Some of these people we know well. They cook for us, they drive us around, they clean our homes and take care of our every whim. These are the very same people who suffer the most from the skyrocketing inflation and the rise in food prices, but who also see the lifestyles of the people they serve getting more grandiose with every day.

It’s a thought that’s been bugging me constantly since I returned to Pakistan. I’ve found it hard to come to terms with the extent of inflation in the country and the explosive gap between the rich and poor.

Ever since the Great Recession of 2008, income inequality has become a global issue. People around the world have started to question the inherent immorality in our financial systems where the rules have not only been skewed to benefit those with money, but have created what Jon Stewart recently called a form of “incumbency” that ensures its perpetuity.

The central thesis behind the Occupy Movement has been to act as a pushback against corporate welfare, an unfair tax code and an expression of what many participants see as a system built on a foundation of financial and social inequality – essentially the feeling that it’s a system of the rich, for the rich and by the rich.
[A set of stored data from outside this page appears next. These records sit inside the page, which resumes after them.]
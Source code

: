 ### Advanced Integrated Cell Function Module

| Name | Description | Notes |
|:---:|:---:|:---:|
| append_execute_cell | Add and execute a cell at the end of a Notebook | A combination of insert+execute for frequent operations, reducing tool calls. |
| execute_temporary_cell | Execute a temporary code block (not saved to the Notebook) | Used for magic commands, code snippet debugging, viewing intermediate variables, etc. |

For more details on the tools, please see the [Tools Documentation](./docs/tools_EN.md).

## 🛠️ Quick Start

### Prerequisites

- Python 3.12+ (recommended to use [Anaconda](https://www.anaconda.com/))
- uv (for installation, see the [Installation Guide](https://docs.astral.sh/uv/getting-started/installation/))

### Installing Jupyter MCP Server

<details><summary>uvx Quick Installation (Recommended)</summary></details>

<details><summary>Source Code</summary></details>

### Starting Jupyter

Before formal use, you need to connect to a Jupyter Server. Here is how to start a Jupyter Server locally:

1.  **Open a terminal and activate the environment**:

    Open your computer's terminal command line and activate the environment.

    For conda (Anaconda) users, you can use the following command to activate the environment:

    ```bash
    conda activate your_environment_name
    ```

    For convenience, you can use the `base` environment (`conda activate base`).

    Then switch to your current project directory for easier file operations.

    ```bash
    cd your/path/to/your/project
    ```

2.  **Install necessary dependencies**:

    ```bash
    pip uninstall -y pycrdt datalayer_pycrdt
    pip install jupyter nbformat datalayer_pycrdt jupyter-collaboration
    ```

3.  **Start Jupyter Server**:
Pakistan, like most western governments, has an economy that is also in the hands of a few who also control the policies of government. And similarly, while the government may have the veneer of democracy, its decisions are actually taken without consulting the people of Pakistan.

It’s a country that has survived at the mercy of aid and loans by other countries — mainly the US — who have naturally leveraged this debtor-creditor relationship to benefit there own interests.
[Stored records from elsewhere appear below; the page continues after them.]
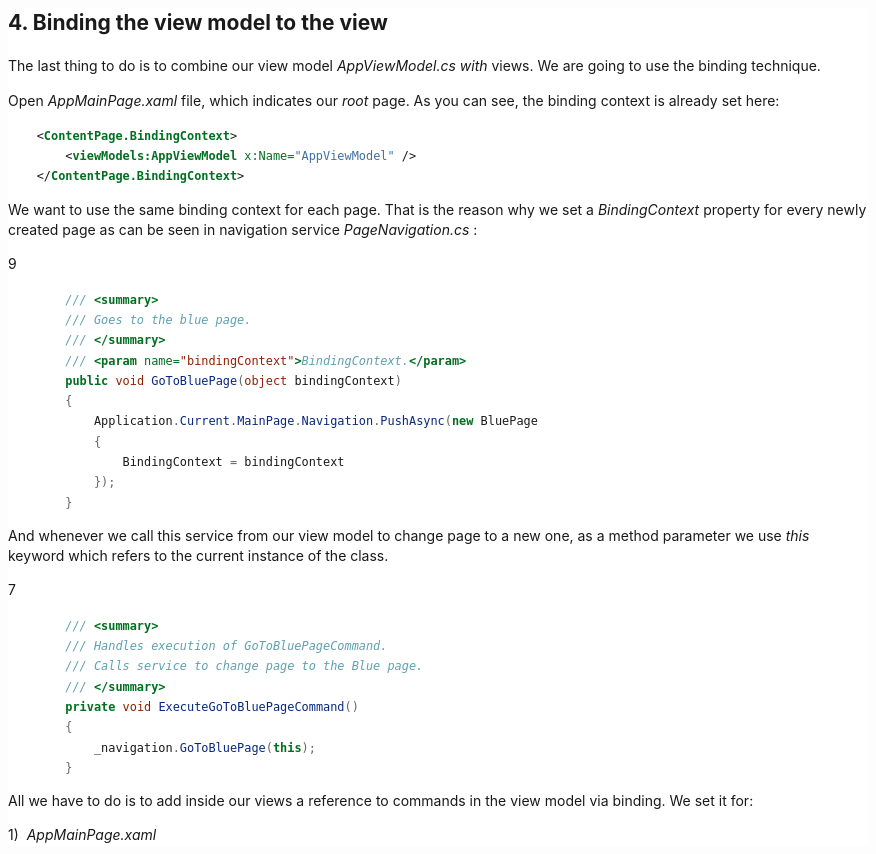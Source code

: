 ## 4. Binding the view model to the view

The last thing to do is to combine our view model _AppViewModel.cs_ _with_ views. We are going to use the binding technique.

Open _AppMainPage.xaml_ file, which indicates our _root_ page. As you can see, the binding context is already set here:

```xml
    <ContentPage.BindingContext>
        <viewModels:AppViewModel x:Name="AppViewModel" />
    </ContentPage.BindingContext>
```

We want to use the same binding context for each page. That is the reason why we set a _BindingContext_ property for every newly created page as can be seen in navigation service _PageNavigation.cs_ :

<highlight>9</highlight>

```csharp
        /// <summary>
        /// Goes to the blue page.
        /// </summary>
        /// <param name="bindingContext">BindingContext.</param>
        public void GoToBluePage(object bindingContext)
        {
            Application.Current.MainPage.Navigation.PushAsync(new BluePage
            {
                BindingContext = bindingContext
            });
        }

```

And whenever we call this service from our view model to change page to a new one, as a method parameter we use _this_ keyword which refers to the current instance of the class.

<highlight>7</highlight>

```csharp
        /// <summary>
        /// Handles execution of GoToBluePageCommand.
        /// Calls service to change page to the Blue page.
        /// </summary>
        private void ExecuteGoToBluePageCommand()
        {
            _navigation.GoToBluePage(this);
        }

```

All we have to do is to add inside our views a reference to commands in the view model via binding. We set it for:

1)  _AppMainPage.xaml_
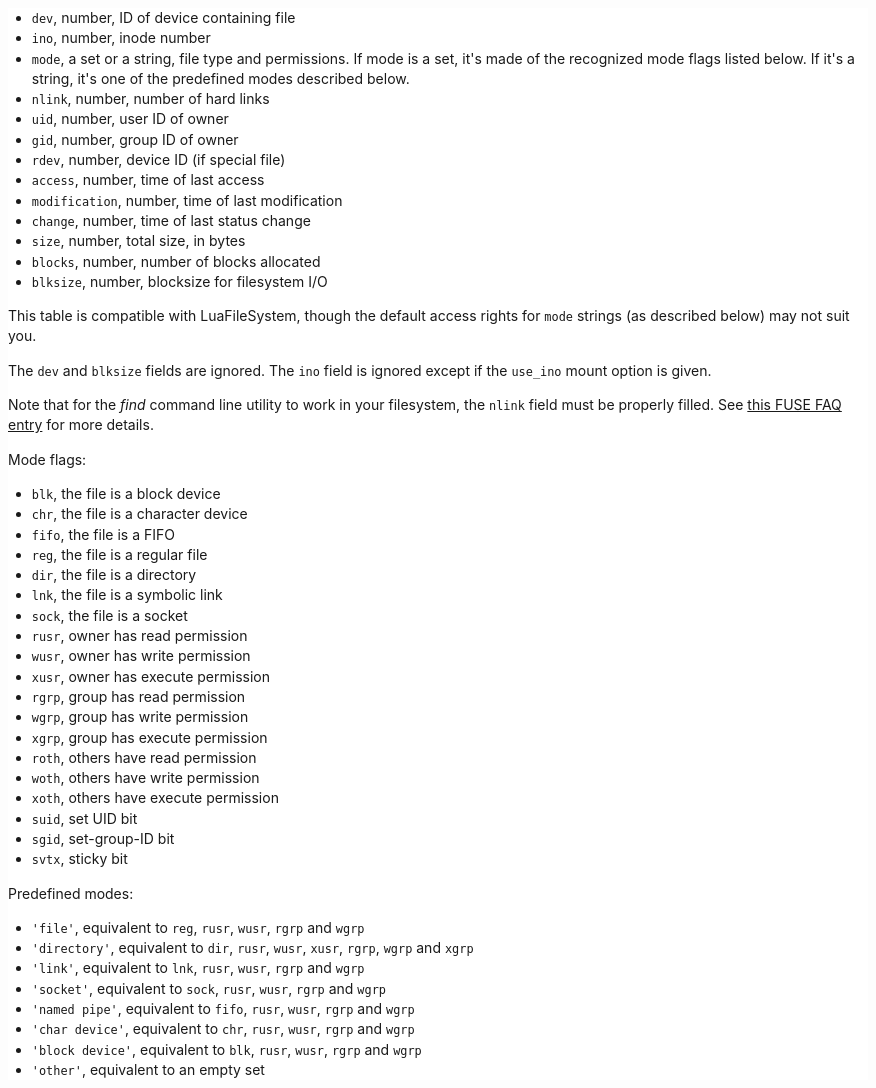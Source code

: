 - `dev`, number, ID of device containing file
- `ino`, number, inode number
- `mode`, a set or a string, file type and permissions. If mode is a set, it's made of the recognized mode flags listed below. If it's a string, it's one of the predefined modes described below.
- `nlink`, number, number of hard links
- `uid`, number, user ID of owner
- `gid`, number, group ID of owner
- `rdev`, number, device ID (if special file)
- `access`, number, time of last access
- `modification`, number, time of last modification
- `change`, number, time of last status change
- `size`, number, total size, in bytes
- `blocks`, number, number of blocks allocated
- `blksize`, number, blocksize for filesystem I/O

This table is compatible with LuaFileSystem, though the default access rights for `mode` strings (as described below) may not suit you.

The `dev` and `blksize` fields are ignored. The `ino` field is ignored except if the `use_ino` mount option is given.

Note that for the *find* command line utility to work in your filesystem, the `nlink` field must be properly filled. See [this FUSE FAQ entry](http://fuse.sourceforge.net/wiki/index.php/FAQ#Why_doesnx27.t_find_work_on_my_filesystemx3f.) for more details.

Mode flags:

- `blk`, the file is a block device
- `chr`, the file is a character device
- `fifo`, the file is a FIFO
- `reg`, the file is a regular file
- `dir`, the file is a directory
- `lnk`, the file is a symbolic link
- `sock`, the file is a socket
- `rusr`, owner has read permission
- `wusr`, owner has write permission
- `xusr`, owner has execute permission
- `rgrp`, group has read permission
- `wgrp`, group has write permission
- `xgrp`, group has execute permission
- `roth`, others have read permission
- `woth`, others have write permission
- `xoth`, others have execute permission
- `suid`, set UID bit
- `sgid`, set-group-ID bit
- `svtx`, sticky bit

Predefined modes:

- `'file'`, equivalent to `reg`, `rusr`, `wusr`, `rgrp` and `wgrp`
- `'directory'`, equivalent to `dir`, `rusr`, `wusr`, `xusr`, `rgrp`, `wgrp` and `xgrp`
- `'link'`, equivalent to `lnk`, `rusr`, `wusr`, `rgrp` and `wgrp`
- `'socket'`, equivalent to `sock`, `rusr`, `wusr`, `rgrp` and `wgrp`
- `'named pipe'`, equivalent to `fifo`, `rusr`, `wusr`, `rgrp` and `wgrp`
- `'char device'`, equivalent to `chr`, `rusr`, `wusr`, `rgrp` and `wgrp`
- `'block device'`, equivalent to `blk`, `rusr`, `wusr`, `rgrp` and `wgrp`
- `'other'`, equivalent to an empty set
While in the US the argument may be about the one per cent and the 99 per cent, in our society it’s a minuscule fraction of the population — less than the one per cent — that controls the lion’s share of the wealth.

Wealth is a main determinant of power in Pakistan, where entrenched corruption of one sort or another is a way of life and where the wealthiest either see the poverty around them as a nuisance or are simply oblivious to it.
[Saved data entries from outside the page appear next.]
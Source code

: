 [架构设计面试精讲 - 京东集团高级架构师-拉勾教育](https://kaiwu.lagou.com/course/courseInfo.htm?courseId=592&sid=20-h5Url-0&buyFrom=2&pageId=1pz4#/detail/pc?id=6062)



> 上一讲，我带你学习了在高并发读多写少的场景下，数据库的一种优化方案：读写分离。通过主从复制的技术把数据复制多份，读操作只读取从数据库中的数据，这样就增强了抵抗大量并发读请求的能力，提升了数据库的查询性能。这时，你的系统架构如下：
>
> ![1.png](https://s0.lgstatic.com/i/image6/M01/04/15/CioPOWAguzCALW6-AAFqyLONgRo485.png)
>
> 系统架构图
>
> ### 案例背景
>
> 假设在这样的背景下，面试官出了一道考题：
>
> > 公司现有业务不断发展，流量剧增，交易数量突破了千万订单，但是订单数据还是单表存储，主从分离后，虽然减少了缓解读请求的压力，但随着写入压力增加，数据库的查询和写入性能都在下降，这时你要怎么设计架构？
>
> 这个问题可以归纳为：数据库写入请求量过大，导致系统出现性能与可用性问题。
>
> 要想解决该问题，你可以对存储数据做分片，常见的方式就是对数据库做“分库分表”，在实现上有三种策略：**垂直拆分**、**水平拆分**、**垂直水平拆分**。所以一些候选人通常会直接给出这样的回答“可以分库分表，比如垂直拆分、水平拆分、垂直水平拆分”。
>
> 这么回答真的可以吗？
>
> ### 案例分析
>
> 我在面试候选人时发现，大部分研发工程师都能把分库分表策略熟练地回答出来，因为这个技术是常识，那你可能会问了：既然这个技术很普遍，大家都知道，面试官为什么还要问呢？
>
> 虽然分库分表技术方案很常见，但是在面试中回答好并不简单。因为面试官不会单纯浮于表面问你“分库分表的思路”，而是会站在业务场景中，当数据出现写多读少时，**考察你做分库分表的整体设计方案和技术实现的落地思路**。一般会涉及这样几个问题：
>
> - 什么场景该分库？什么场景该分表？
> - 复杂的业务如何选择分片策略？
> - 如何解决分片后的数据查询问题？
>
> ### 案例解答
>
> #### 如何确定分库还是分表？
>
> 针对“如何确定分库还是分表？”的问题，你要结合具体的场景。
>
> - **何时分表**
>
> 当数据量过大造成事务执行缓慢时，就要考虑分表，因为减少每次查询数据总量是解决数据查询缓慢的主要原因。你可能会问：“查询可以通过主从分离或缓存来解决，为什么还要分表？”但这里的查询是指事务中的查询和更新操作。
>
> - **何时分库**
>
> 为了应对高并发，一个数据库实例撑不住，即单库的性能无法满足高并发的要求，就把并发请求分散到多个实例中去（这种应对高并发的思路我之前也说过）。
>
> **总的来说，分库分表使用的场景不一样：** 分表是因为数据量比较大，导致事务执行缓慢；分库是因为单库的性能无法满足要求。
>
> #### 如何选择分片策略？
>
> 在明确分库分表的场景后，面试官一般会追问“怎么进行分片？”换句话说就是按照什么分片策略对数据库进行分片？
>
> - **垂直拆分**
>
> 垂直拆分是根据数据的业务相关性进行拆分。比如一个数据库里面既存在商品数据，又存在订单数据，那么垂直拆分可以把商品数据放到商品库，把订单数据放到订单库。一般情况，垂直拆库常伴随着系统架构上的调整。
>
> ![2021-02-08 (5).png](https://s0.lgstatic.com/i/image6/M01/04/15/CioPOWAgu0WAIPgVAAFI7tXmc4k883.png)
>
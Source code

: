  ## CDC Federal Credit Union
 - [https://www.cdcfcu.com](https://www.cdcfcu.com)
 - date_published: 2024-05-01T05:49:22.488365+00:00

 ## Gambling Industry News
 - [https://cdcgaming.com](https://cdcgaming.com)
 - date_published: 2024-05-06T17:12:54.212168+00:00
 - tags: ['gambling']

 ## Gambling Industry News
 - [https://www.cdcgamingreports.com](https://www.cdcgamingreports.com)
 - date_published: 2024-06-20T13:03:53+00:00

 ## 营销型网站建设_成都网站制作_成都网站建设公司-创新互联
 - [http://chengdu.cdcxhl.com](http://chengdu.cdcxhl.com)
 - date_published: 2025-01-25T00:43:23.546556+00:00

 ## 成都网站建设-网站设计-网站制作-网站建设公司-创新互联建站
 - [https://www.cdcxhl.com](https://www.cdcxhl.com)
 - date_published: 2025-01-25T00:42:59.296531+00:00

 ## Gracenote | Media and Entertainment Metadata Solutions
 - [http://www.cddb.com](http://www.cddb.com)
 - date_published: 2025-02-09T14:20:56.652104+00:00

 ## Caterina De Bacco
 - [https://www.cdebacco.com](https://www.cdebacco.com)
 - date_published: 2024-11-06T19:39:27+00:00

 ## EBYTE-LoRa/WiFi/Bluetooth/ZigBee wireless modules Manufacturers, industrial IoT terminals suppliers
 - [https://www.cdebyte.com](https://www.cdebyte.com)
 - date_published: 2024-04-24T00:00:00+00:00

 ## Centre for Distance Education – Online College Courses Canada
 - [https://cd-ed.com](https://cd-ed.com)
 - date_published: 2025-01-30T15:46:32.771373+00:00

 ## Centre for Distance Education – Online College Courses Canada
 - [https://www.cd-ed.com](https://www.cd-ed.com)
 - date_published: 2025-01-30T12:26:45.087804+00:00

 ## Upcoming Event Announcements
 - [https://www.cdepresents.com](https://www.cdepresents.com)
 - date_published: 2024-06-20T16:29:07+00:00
When Salman Taseer was tragically murdered by a member of his own security detail, a certain segment of the population championed Mumtaz Qadri as a torch bearer for those protecting Islam.

But there exists an element to Taseer’s murder that few people would like to admit, but it’s nonetheless worth considering. In my experience of talking to some of these people, a good portion of them admitted, in albeit hushed tones, that it was also the symbolism of a poor man killing a rich man that appealed to them.

I wonder if that kind of class resentment resides in a much large portion of the masses. Rather, the question is how can it not?

Living in California I found out what it’s like when your life hangs on the paycheck at the end of the month as a college student. I worked retail jobs where customers would come in and spend twice what I made in a month in a single go. I felt the envy, the fascination, but I also felt that tinge of resentment. I got a taste of the life on the flip side of advantage.

In Pakistan, people seem to be at the whim of what Warren Buffet calls the “Ovarian Lottery” — the luck of having been born to your circumstances. Sadly, most Pakistanis come out on the losing end of it and worst yet, there’s no avenue to break the shackles of circumstance.

While our leadership is constantly embroiled in political farce over abstractions such as national security and sovereignty, Pakistan’s people are being crushed by the sheer struggle to survive.

We’ve spent untold billions on a nuclear arsenal, on one of the largest armies in the world, but at an inhuman cost. What good is sovereignty when the country cannot even feed its people? What good is a national defense when the country is disintegrating from within?

People are born to an unjust system without any opportunity, and the persistent unemployment of the youth is giving rise to resentment and unending frustrations, setting the stage for a violent explosion.

At what point will we have so trampled on, exploited and neglected our own people that they will resort to a bloody uprising? Or have we been so successful in extinguishing any form of hope that they’re resigned to accept their fate?

If the Arab Spring has taught us anything, it’s that people always have a breaking point at which they say “enough is enough.”

Those who don’t pay attention to history are destined to repeat it. The irony will be that if our country allows this go on — if 'we' let this go on —  we’ll be culpable in our own demise, and we will have deserved it.